On to the Super Bee section. I found an ad for a red '71, 383 bench seat, 4-speed car. That sounded pretty cool. I began to dial the number and noticed the number looked familiar. It was the same one I just got done calling!

I explained that I had just called and had talked to him about the R/T but thought it was the only car he was selling. He told me the Bee had also sold just a week ago. Dang - missed again!

I asked if he had anything else. He replied, "Oh yeah, I've got a lot of cars but not any more '71 Chargers".

His list included Road Runners, Challengers, a Coronet R/T Convert, a '70 Charger R/T 4 speed, an AAR 4 speed and many more. I was writing all this down and asked if I could get pictures. The cars were packed in storage so tightly, that the best he could get was the corner of a bumper or fender.

He was located in Oklahoma. "If I’m ever down that way," I asked, "could I come see what you have?"

"Sure," he replied, "but call first since I'm on the road a lot looking for more cars."

I kept his name, number and list of cars tucked in my Collector's Guide.

One of my other brothers has accumulated many special interest cars over the years. One of them was a gold '68 Plymouth GTX that was absolutely rust free when he acquired it. But it was starting to weather from being stored outdoors in Minnesota. He was willing to part with it but '68 isn't my favorite year.

I started to think of it being converted into a convertible and thought, that would make it interesting enough to stick with it. Now my focus was directed towards finding a Plymouth B-body convertible for a donor.

I found a GTX convert down in Michigan. When I talked to the owner about it he painted a pretty good picture. We negotiated a price and off I went to Michigan, which is a 12-hour drive from my home.

When I got there I rented a car trailer and went to the guy's house to find a clapped out rust bucket. The quarters were attached at the tops and flapping in the breeze at the bottoms with nothing to attach to. The "great shape" wheel tubs I asked about turned out to be soft rusted garbage that was useless. The 440 ran but blew so much oil out every hole that the underside of the hood was literally dripping with oil.

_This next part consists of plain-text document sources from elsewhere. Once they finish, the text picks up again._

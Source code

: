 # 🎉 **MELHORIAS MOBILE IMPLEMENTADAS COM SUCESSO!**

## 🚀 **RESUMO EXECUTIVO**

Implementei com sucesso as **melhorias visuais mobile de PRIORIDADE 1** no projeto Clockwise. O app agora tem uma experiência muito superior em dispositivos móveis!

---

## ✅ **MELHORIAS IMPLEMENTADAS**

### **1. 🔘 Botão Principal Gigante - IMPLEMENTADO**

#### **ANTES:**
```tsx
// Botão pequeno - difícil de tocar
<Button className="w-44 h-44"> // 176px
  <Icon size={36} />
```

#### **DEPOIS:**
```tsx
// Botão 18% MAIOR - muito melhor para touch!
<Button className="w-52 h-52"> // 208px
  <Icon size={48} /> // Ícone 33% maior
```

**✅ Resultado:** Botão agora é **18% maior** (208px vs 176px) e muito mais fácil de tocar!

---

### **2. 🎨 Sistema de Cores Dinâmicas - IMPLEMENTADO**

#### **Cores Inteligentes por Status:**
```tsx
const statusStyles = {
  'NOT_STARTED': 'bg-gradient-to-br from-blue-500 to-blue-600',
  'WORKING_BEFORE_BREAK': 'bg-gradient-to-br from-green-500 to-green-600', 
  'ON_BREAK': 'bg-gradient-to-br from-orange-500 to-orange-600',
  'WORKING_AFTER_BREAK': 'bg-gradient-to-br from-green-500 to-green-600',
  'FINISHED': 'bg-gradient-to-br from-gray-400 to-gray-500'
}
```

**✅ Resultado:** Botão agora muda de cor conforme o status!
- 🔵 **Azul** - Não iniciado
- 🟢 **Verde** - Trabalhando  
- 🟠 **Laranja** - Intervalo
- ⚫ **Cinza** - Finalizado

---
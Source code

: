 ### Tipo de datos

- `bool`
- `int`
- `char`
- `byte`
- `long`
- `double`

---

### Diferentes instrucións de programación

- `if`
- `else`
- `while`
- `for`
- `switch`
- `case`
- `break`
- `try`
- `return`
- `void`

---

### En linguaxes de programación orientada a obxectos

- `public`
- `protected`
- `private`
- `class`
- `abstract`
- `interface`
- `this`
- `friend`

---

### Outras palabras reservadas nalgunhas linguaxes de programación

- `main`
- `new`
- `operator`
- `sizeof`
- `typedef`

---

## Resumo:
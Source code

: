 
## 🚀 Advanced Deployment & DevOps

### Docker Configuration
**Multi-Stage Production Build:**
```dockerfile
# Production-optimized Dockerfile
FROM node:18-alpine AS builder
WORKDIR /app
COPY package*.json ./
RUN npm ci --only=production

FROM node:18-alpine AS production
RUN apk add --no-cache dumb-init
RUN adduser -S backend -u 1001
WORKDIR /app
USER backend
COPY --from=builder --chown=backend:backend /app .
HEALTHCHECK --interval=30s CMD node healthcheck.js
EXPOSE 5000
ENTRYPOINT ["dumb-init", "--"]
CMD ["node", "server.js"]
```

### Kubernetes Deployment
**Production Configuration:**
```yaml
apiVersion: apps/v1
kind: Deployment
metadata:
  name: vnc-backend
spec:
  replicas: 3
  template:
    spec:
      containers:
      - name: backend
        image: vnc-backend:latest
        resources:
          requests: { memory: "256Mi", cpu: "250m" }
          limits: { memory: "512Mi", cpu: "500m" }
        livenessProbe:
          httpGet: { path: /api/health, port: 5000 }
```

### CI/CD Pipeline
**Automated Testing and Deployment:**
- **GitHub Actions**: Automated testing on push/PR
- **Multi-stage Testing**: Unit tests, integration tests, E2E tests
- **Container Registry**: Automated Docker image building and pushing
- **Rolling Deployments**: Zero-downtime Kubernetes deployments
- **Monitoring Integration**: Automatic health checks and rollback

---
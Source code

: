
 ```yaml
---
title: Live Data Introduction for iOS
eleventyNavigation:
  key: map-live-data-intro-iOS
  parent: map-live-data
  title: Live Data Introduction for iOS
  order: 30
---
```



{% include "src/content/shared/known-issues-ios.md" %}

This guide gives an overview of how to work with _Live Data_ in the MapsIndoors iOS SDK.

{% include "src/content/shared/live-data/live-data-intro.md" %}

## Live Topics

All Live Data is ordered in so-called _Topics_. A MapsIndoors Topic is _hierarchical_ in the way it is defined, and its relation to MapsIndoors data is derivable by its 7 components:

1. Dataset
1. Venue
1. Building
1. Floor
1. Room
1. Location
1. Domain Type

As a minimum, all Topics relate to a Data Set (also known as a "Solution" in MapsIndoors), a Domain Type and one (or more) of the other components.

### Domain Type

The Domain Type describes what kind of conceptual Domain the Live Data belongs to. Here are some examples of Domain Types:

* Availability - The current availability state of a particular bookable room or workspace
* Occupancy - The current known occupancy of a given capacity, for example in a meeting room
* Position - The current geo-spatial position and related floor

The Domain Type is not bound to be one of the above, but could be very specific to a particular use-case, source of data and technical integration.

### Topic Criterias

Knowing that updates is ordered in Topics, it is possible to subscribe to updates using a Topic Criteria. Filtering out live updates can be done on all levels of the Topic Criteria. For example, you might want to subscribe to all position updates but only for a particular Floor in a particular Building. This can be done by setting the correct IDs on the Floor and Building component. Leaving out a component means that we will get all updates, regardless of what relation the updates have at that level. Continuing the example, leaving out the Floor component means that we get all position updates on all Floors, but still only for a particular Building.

Needless to say I was very disappointed about the misrepresentation. We haggled for a bit but he wasn't budging on price. He seemed pretty confident this guy who just drove 12 hours and rented a trailer, isn't about to turn around empty-handed. I grimaced, said, "I can't do it," and headed back home. All the way home I was wondering if I had made the right decision.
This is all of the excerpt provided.